- **To do**:
In the entries that follow, find the line containing "others the license"; from there, copy every line exactly through the line containing "- [passport-http](https://github.com/jaredhanson/passport-http)".
(Supplied records)
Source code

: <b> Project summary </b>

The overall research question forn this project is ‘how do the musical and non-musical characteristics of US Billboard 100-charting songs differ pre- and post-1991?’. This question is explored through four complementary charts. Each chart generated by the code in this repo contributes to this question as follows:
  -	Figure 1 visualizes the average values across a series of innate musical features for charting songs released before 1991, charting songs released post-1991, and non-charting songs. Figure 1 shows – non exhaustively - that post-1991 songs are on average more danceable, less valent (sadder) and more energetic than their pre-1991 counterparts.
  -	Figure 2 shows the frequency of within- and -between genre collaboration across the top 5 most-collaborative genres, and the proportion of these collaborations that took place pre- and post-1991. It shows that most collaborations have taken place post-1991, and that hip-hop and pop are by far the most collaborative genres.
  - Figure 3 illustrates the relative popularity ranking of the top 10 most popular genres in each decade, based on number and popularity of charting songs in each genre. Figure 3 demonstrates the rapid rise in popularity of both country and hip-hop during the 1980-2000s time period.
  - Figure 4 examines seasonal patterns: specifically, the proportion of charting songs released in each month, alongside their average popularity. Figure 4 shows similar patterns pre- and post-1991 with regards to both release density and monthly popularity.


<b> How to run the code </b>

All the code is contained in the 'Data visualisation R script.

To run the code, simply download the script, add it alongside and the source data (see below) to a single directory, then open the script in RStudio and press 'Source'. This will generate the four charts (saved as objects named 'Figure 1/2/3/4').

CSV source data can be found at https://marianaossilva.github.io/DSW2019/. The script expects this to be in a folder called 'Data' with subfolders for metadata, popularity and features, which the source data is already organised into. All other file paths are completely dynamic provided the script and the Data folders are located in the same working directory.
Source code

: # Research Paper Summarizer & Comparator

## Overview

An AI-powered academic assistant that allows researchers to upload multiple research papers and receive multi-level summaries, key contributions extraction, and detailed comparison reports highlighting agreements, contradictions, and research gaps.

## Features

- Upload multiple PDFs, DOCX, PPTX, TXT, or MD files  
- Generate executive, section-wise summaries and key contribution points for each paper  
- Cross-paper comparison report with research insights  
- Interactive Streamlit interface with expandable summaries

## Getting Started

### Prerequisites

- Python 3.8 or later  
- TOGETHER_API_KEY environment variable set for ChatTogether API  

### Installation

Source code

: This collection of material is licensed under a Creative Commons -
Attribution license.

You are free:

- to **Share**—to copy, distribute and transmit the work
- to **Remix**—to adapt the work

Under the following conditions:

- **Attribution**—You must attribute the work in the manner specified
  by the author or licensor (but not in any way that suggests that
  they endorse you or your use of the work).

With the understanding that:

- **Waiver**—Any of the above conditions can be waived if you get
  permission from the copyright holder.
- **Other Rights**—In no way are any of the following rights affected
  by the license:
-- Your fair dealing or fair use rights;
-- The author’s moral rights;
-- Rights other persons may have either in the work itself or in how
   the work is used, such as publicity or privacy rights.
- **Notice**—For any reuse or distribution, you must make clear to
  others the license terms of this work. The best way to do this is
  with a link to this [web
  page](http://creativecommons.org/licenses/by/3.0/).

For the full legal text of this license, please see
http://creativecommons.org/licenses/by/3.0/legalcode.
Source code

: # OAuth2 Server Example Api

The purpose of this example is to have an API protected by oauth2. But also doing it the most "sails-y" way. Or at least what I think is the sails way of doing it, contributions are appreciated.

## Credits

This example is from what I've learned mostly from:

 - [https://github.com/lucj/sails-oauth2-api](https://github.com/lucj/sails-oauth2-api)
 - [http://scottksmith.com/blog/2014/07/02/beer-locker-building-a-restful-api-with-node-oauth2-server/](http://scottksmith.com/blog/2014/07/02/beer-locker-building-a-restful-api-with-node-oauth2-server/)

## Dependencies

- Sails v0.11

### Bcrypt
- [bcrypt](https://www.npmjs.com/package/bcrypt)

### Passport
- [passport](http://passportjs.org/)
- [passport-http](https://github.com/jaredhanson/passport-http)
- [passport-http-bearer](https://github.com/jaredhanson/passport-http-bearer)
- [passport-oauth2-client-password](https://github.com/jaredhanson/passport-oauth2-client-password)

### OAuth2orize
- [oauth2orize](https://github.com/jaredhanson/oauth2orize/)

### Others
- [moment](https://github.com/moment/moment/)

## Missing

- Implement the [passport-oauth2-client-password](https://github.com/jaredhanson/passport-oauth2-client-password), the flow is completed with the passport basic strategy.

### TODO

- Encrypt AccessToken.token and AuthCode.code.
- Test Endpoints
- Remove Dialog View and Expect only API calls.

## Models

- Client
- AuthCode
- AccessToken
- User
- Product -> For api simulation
(End Supplied records)
- **Task solution**:
  others the license terms of this work. The best way to do this is
  with a link to this [web
  page](http://creativecommons.org/licenses/by/3.0/).

For the full legal text of this license, please see
http://creativecommons.org/licenses/by/3.0/legalcode.
Source code

: # OAuth2 Server Example Api

The purpose of this example is to have an API protected by oauth2. But also doing it the most "sails-y" way. Or at least what I think is the sails way of doing it, contributions are appreciated.

## Credits

This example is from what I've learned mostly from:

 - [https://github.com/lucj/sails-oauth2-api](https://github.com/lucj/sails-oauth2-api)
 - [http://scottksmith.com/blog/2014/07/02/beer-locker-building-a-restful-api-with-node-oauth2-server/](http://scottksmith.com/blog/2014/07/02/beer-locker-building-a-restful-api-with-node-oauth2-server/)

## Dependencies

- Sails v0.11

### Bcrypt
- [bcrypt](https://www.npmjs.com/package/bcrypt)

### Passport
- [passport](http://passportjs.org/)
- [passport-http](https://github.com/jaredhanson/passport-http)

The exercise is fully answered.